--- Activity ---
Counting task for the data below: how many lines hold the word "true"? Answer with the number only.

■ ■ ■ ■

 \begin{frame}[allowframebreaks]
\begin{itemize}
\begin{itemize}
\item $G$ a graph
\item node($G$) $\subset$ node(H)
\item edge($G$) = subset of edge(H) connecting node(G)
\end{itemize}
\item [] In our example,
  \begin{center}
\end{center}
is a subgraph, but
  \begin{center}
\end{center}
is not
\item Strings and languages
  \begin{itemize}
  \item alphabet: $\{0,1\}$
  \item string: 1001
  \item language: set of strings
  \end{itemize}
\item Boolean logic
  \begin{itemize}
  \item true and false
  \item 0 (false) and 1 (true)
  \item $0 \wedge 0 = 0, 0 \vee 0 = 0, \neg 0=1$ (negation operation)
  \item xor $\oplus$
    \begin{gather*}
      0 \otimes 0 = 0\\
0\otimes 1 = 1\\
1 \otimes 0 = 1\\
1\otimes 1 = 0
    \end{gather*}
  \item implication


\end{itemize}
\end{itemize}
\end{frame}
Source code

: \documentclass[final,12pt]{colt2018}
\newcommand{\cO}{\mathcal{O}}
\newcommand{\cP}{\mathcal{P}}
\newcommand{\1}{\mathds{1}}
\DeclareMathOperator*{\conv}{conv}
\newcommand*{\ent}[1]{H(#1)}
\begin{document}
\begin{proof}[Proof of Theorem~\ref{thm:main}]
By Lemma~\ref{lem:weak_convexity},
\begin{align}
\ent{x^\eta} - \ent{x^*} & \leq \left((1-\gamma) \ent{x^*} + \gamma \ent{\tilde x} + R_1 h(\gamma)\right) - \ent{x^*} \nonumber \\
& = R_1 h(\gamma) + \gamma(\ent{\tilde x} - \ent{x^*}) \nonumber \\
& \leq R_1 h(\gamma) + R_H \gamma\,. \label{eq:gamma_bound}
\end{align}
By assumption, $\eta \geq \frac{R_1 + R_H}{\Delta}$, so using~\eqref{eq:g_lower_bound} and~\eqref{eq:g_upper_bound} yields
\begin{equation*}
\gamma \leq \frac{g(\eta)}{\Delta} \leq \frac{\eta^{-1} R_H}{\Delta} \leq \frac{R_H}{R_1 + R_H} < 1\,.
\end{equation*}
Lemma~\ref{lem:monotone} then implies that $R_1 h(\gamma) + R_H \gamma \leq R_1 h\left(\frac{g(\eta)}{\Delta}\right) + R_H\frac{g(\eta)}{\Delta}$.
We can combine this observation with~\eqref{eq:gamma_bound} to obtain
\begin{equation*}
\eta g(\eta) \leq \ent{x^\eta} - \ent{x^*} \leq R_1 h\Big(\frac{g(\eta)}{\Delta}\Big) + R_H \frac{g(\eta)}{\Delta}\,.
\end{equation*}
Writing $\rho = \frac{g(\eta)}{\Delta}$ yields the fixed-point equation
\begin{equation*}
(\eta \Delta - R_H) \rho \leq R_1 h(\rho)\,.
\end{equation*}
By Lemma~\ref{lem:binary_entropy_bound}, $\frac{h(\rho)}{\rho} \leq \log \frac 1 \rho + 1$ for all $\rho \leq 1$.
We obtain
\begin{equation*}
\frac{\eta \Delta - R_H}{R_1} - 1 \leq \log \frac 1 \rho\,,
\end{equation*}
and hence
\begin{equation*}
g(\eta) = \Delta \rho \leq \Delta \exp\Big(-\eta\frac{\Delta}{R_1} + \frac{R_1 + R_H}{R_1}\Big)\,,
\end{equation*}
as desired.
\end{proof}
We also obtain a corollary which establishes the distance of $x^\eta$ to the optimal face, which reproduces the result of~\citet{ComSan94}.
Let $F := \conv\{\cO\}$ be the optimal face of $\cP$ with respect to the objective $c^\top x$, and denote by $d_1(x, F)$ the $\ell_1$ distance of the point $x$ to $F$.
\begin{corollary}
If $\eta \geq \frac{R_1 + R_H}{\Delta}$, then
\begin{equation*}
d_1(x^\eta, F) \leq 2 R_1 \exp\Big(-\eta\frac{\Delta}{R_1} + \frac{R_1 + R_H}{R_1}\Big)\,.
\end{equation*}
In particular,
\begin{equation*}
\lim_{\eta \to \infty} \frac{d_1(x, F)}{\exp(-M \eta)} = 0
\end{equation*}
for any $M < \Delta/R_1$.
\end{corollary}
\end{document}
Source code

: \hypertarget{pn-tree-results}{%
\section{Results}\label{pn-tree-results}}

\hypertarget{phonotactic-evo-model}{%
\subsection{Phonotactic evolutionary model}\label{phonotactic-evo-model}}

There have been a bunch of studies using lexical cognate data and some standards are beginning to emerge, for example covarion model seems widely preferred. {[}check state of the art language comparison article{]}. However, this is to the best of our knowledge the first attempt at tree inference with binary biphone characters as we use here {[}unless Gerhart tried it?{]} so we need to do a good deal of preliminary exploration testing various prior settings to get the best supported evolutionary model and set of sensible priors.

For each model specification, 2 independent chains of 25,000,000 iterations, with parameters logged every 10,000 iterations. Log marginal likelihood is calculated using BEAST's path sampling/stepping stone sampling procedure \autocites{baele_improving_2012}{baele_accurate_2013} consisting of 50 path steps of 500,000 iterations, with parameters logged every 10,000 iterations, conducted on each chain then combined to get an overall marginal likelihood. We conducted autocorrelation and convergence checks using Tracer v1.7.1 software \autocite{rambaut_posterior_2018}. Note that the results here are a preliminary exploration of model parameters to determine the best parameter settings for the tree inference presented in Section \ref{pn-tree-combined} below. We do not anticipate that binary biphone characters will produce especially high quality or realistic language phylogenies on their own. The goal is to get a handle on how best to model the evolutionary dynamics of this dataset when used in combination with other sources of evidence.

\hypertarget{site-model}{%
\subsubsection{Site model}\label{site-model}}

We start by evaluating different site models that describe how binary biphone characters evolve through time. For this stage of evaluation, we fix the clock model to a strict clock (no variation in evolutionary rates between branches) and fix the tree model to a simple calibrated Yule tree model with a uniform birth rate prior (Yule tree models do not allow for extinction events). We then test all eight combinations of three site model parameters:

■ ■ ■ ■

--- Task result ---
2